Networked Learning Conference 2004

NLC2004 /Proceedings / Symposia / Symposium 6


Which Media When, and Why?

 

Erica McAteer, Ian Ruffell, Shanti Williamson and Alison Muirhead

University of Glasgow, Scotland, UK

 

ABSTRACT

The influence of educational context within tutor’s roles is illustrated through three case examples from a traditional, campus-based, higher education institution. Different subject disciplines, different student levels, different learning objectives and different categories of learner activity were supported, utilising currently available communication resources. Lecturers recorded learning support interventions during key periods within a single module block or unit within the courses for which they had tutorial responsibility.  They extended their log sheets to include self-report commentaries and these, together with intervention records and student feedback through a set of measures , provide data to inform extension of this self-monitoring system to the wider HE and FE community, to better inform resource provision practice.

 

Keywords

asynchronous conferencing, blended learning, electronic media, on-line forum, tutor roles, virtual learning environment.

 

INTRODUCTION

Increasing availability of electronic media for the support of learning challenges established tutoring practice, forcing questions around media choice which were less explicit in the more ‘traditional’ settings which situated our own learning experiences. 

Asynchronous conferencing systems are used to join up people and resources, supporting communication and the sharing of information between staff and students, regardless of time and location - between those who join.
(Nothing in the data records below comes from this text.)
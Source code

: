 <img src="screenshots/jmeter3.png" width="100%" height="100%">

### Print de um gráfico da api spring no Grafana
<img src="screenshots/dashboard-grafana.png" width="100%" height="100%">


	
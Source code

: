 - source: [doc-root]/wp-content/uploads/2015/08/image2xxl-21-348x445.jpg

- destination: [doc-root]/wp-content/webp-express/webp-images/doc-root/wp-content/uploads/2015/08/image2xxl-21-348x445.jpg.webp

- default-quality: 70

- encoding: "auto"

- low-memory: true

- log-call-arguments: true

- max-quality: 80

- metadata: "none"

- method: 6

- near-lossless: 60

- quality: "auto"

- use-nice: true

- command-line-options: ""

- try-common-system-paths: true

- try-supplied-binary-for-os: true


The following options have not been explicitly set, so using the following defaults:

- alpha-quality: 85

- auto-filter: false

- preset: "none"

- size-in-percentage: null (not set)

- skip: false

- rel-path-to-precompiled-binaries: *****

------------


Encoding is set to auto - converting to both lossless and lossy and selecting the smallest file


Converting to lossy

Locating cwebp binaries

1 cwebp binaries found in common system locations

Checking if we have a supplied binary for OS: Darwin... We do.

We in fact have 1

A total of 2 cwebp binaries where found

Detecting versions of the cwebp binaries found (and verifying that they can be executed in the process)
Real-time interaction, virtual or face to face, allows spontaneity and immediacy for interchange of ideas and questions but in practice often impedes it. Digitisation means that wider use of both teaching resources and contributions from students can be made from one teaching year to the next, requiring an extension of critical faculties that may need  development.  Word-processing now allows online interaction on assignment work, reflective feedback between tutor and learner, and between peers. Lines between feedback, collaboration and plagiarism may need re-drawing.  Email is simple to use, effective, and widely available.  It has opened the floodgates to a flow of communication between individual students and academic staff, which was previously not available, and may not always be welcome, to overworked staff.  Telephone communication allows immediacy (once connected!) but invades privacy. Mobile resources – phones, pda’s and combinations – currently fascinate educational research communities because of their potential, it is critical that we develop our understanding of their use in practice.
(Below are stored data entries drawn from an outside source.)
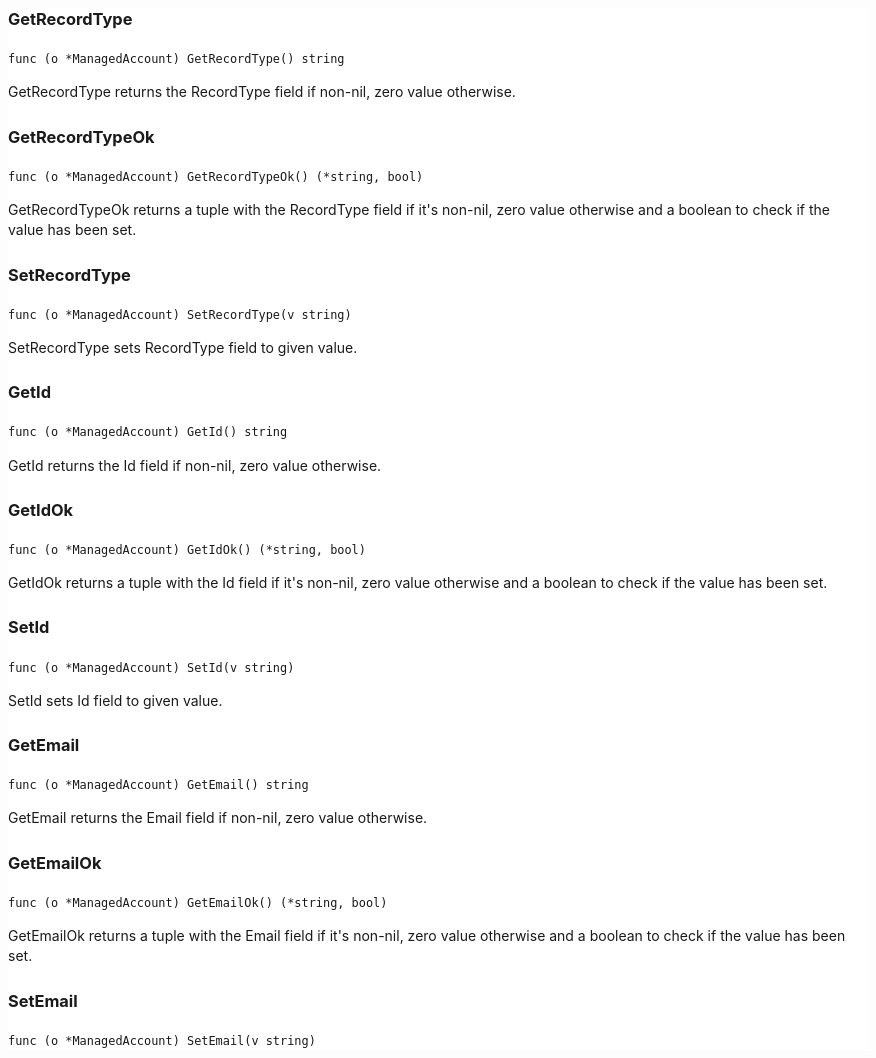 ### GetRecordType

`func (o *ManagedAccount) GetRecordType() string`

GetRecordType returns the RecordType field if non-nil, zero value otherwise.

### GetRecordTypeOk

`func (o *ManagedAccount) GetRecordTypeOk() (*string, bool)`

GetRecordTypeOk returns a tuple with the RecordType field if it's non-nil, zero value otherwise
and a boolean to check if the value has been set.

### SetRecordType

`func (o *ManagedAccount) SetRecordType(v string)`

SetRecordType sets RecordType field to given value.


### GetId

`func (o *ManagedAccount) GetId() string`

GetId returns the Id field if non-nil, zero value otherwise.

### GetIdOk

`func (o *ManagedAccount) GetIdOk() (*string, bool)`

GetIdOk returns a tuple with the Id field if it's non-nil, zero value otherwise
and a boolean to check if the value has been set.

### SetId

`func (o *ManagedAccount) SetId(v string)`

SetId sets Id field to given value.


### GetEmail

`func (o *ManagedAccount) GetEmail() string`

GetEmail returns the Email field if non-nil, zero value otherwise.

### GetEmailOk

`func (o *ManagedAccount) GetEmailOk() (*string, bool)`

GetEmailOk returns a tuple with the Email field if it's non-nil, zero value otherwise
and a boolean to check if the value has been set.

### SetEmail

`func (o *ManagedAccount) SetEmail(v string)`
This presentation reports development work at the University of Glasgow following from three case studies, originally undertaken by institutional members of the Scottish Centre for Research into On-Line Learning and Assessment to complement a discipline-wide pilot project with forty distance tutors across a range of subject disciplines. The SOLACE project, undertaken by SCROLLA in partnership with the Open University Scotland, studied interventions by tutors to support learning development, and their choice of media for intervention purpose (McDonald and McAteer 2003).

 

Background

Institutional context

The University of Glasgow, established in 1455, is a traditional campus-based institution where a major method of teaching is ‘the lecture’.  Tutorial meetings with lecturing staff for individuals or small groups are common practice for the provision of  learning support, particularly for large classes.  While some group tutorials are compulsory and in certain cases even require performance to be assessed, many are optional for students to either attend or ignore.

At Glasgow, in common with the global higher education sector, new technologies and government encouragement for their use in learning and teaching brings a range of electronic media resources to close and remote classrooms. Although (at the time of writing) the university has no single Virtual Learning Environment (VLE),  Blackboard is used in the Faculty of Life Sciences, WebCT in Electronic Engineering, an open source system, Moodle, is used in the Faculy Education and underpins certain ‘fully distance’ courses round the campus.  More generally, departmental web-sites in all faculties provide a range of course resources, including handbooks, study guides, contact information, notice boards, timetables, and, in many cases, course-relevant links to content information through the internet. An increasing number of courses make use of Web-based tools such as WebBoard or I-Campus to provide asynchronous conferencing as a resource for student and student-tutor use. On-line assessment resources include Questionmark, Perception, I-Assess, Triads (see reference section for contact details) as well as open source ‘quiz engines’ and those provided by the University’s current VLE packages.  Their assessment purpose is usually formative, for self-assessment during course work or before class exams, but is in some cases summative, with performance outcomes  actually counting in course or degree grades. The university library provides an online portal, www.gla.ac.uk/lib/merlin  which can be accessed by students and staff on or off campus.

 

Course contexts

The three courses focused upon for study of intervention and media use at the University of Glasgow are represented in Table 1.  All courses represented had conferencing software as part of course resource provision, and all course lecturers made use of it for tutorial purposes with their learner groups.

 

Table 1: Courses participating in the University of Glasgow’s study of tutorial intervention and media use.

Courses

Provision mode

Role of on-line conference

Class size/Tutorial group size

Undergraduate, Year 2

Classic Civilisation: ‘Conflict and Change in Ancient Greece and Rome’

 

Campus based

Required preparation for face to face seminar

80/20

Postgraduate Certificate in Academic Practice

Work based

Requested provision of examples from practice, discussion of theory

40/5-6

Postgraduate Master of Philosophy in Medical Law

Distance

Encouraged for discussion of course content

12/12

 

Although all based at the same higher education institution, the three courses under scrutiny differed considerably in their learning and teaching contexts, teaching aims, learning objectives and outcomes, and tutorial resource provision. They also differ greatly in the level and nature of their learners.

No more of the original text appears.